What the task requires -
Using the records below, copy out exactly the line that contains "- **Port**: Dedicated service port (8443)" and every line that follows it, up to and including the last, and no others.

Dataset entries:
***
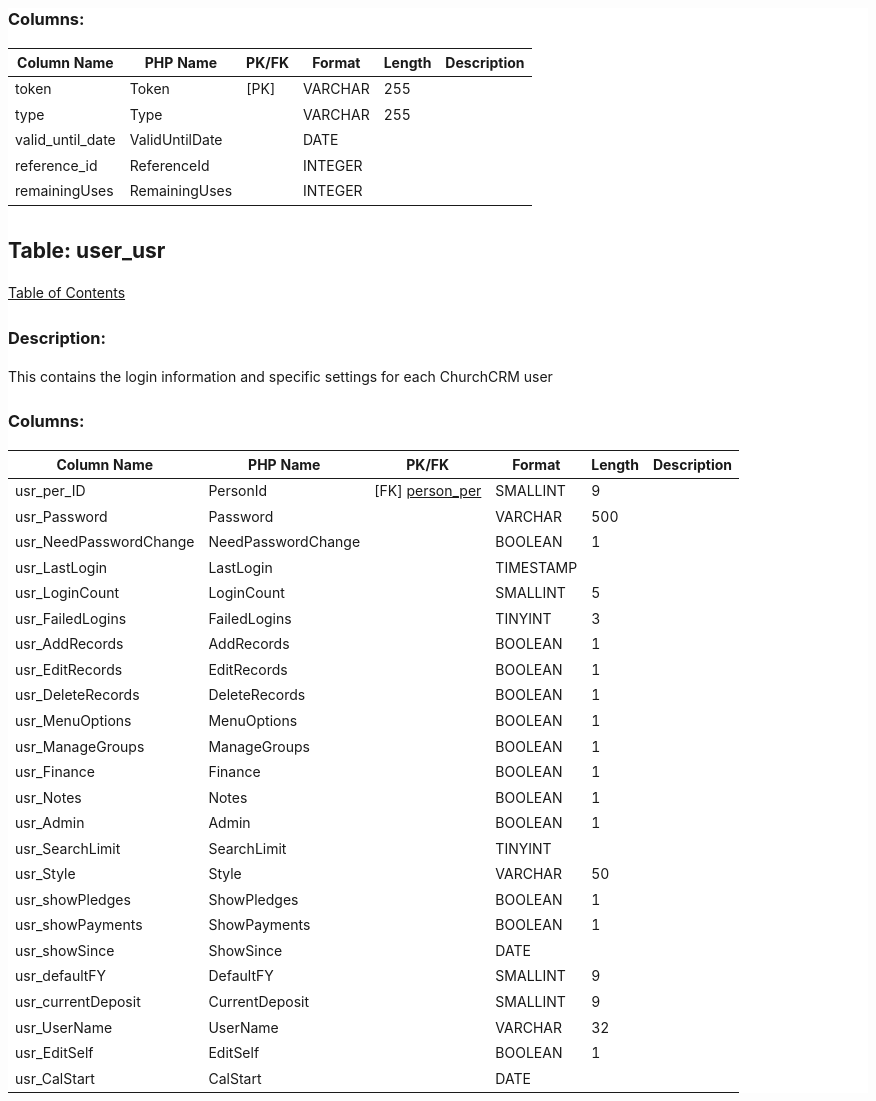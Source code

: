### Columns:
|Column Name|PHP Name|PK/FK|Format|Length|Description|
|---|---|---|---|---|---|
|token|Token| [PK]|VARCHAR|255||
|type|Type||VARCHAR|255||
|valid_until_date|ValidUntilDate||DATE|||
|reference_id|ReferenceId||INTEGER|||
|remainingUses|RemainingUses||INTEGER|||
<a name="user-usr"></a>
## Table: user_usr
[Table of Contents](#TOC)

### Description:
This contains the login information and specific settings for each ChurchCRM user
### Columns:
|Column Name|PHP Name|PK/FK|Format|Length|Description|
|---|---|---|---|---|---|
|usr_per_ID|PersonId|[FK] [person_per](#person-per)|SMALLINT|9||
|usr_Password|Password||VARCHAR|500||
|usr_NeedPasswordChange|NeedPasswordChange||BOOLEAN|1||
|usr_LastLogin|LastLogin||TIMESTAMP|||
|usr_LoginCount|LoginCount||SMALLINT|5||
|usr_FailedLogins|FailedLogins||TINYINT|3||
|usr_AddRecords|AddRecords||BOOLEAN|1||
|usr_EditRecords|EditRecords||BOOLEAN|1||
|usr_DeleteRecords|DeleteRecords||BOOLEAN|1||
|usr_MenuOptions|MenuOptions||BOOLEAN|1||
|usr_ManageGroups|ManageGroups||BOOLEAN|1||
|usr_Finance|Finance||BOOLEAN|1||
|usr_Notes|Notes||BOOLEAN|1||
|usr_Admin|Admin||BOOLEAN|1||
|usr_SearchLimit|SearchLimit||TINYINT|||
|usr_Style|Style||VARCHAR|50||
|usr_showPledges|ShowPledges||BOOLEAN|1||
|usr_showPayments|ShowPayments||BOOLEAN|1||
|usr_showSince|ShowSince||DATE|||
|usr_defaultFY|DefaultFY||SMALLINT|9||
|usr_currentDeposit|CurrentDeposit||SMALLINT|9||
|usr_UserName|UserName||VARCHAR|32||
|usr_EditSelf|EditSelf||BOOLEAN|1||
|usr_CalStart|CalStart||DATE|||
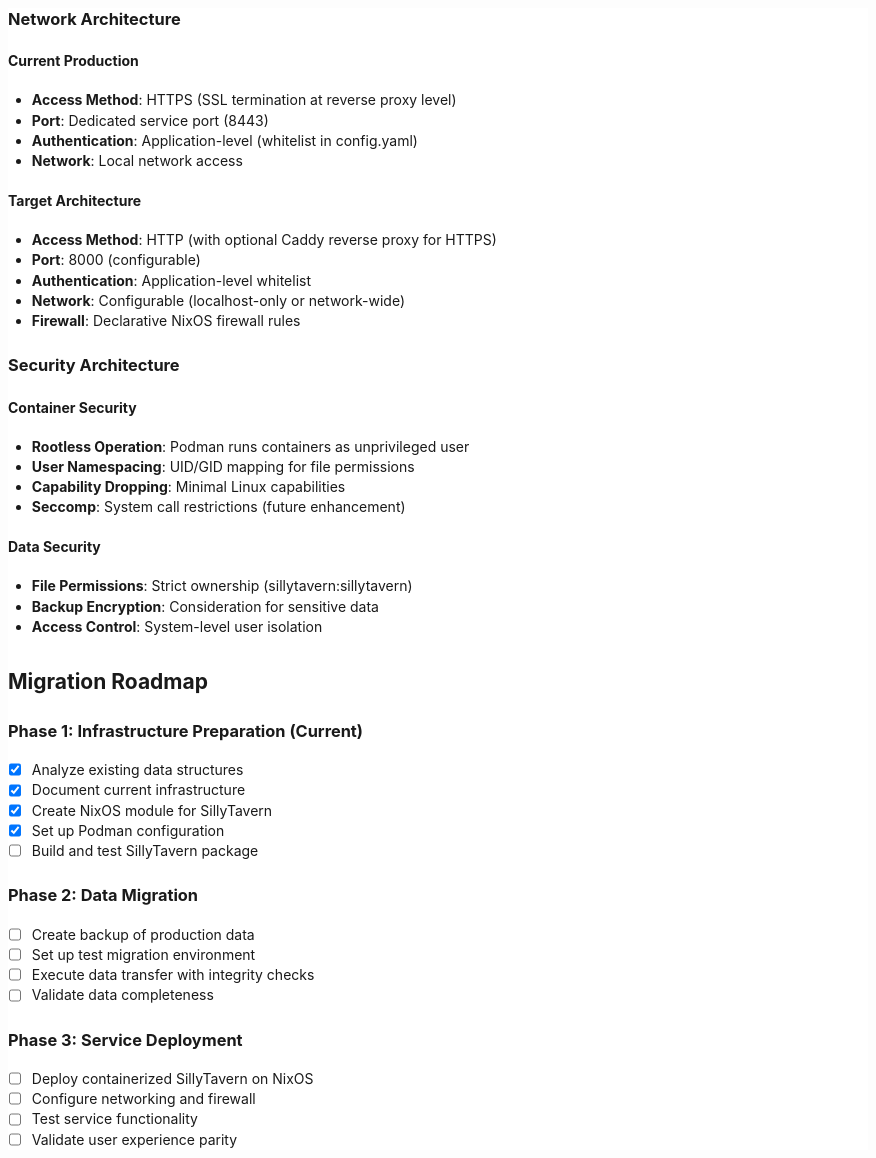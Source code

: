 ### Network Architecture

#### Current Production
- **Access Method**: HTTPS (SSL termination at reverse proxy level)
- **Port**: Dedicated service port (8443)
- **Authentication**: Application-level (whitelist in config.yaml)
- **Network**: Local network access

#### Target Architecture
- **Access Method**: HTTP (with optional Caddy reverse proxy for HTTPS)
- **Port**: 8000 (configurable)
- **Authentication**: Application-level whitelist
- **Network**: Configurable (localhost-only or network-wide)
- **Firewall**: Declarative NixOS firewall rules

### Security Architecture

#### Container Security
- **Rootless Operation**: Podman runs containers as unprivileged user
- **User Namespacing**: UID/GID mapping for file permissions
- **Capability Dropping**: Minimal Linux capabilities
- **Seccomp**: System call restrictions (future enhancement)

#### Data Security
- **File Permissions**: Strict ownership (sillytavern:sillytavern)
- **Backup Encryption**: Consideration for sensitive data
- **Access Control**: System-level user isolation

## Migration Roadmap

### Phase 1: Infrastructure Preparation (Current)
- [x] Analyze existing data structures
- [x] Document current infrastructure
- [x] Create NixOS module for SillyTavern
- [x] Set up Podman configuration
- [ ] Build and test SillyTavern package

### Phase 2: Data Migration
- [ ] Create backup of production data
- [ ] Set up test migration environment
- [ ] Execute data transfer with integrity checks
- [ ] Validate data completeness

### Phase 3: Service Deployment
- [ ] Deploy containerized SillyTavern on NixOS
- [ ] Configure networking and firewall
- [ ] Test service functionality
- [ ] Validate user experience parity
***
Answer to this task -
- **Port**: Dedicated service port (8443)
- **Authentication**: Application-level (whitelist in config.yaml)
- **Network**: Local network access

#### Target Architecture
- **Access Method**: HTTP (with optional Caddy reverse proxy for HTTPS)
- **Port**: 8000 (configurable)
- **Authentication**: Application-level whitelist
- **Network**: Configurable (localhost-only or network-wide)
- **Firewall**: Declarative NixOS firewall rules

### Security Architecture

#### Container Security
- **Rootless Operation**: Podman runs containers as unprivileged user
- **User Namespacing**: UID/GID mapping for file permissions
- **Capability Dropping**: Minimal Linux capabilities
- **Seccomp**: System call restrictions (future enhancement)

#### Data Security
- **File Permissions**: Strict ownership (sillytavern:sillytavern)
- **Backup Encryption**: Consideration for sensitive data
- **Access Control**: System-level user isolation

## Migration Roadmap

### Phase 1: Infrastructure Preparation (Current)
- [x] Analyze existing data structures
- [x] Document current infrastructure
- [x] Create NixOS module for SillyTavern
- [x] Set up Podman configuration
- [ ] Build and test SillyTavern package

### Phase 2: Data Migration
- [ ] Create backup of production data
- [ ] Set up test migration environment
- [ ] Execute data transfer with integrity checks
- [ ] Validate data completeness

### Phase 3: Service Deployment
- [ ] Deploy containerized SillyTavern on NixOS
- [ ] Configure networking and firewall
- [ ] Test service functionality
- [ ] Validate user experience parity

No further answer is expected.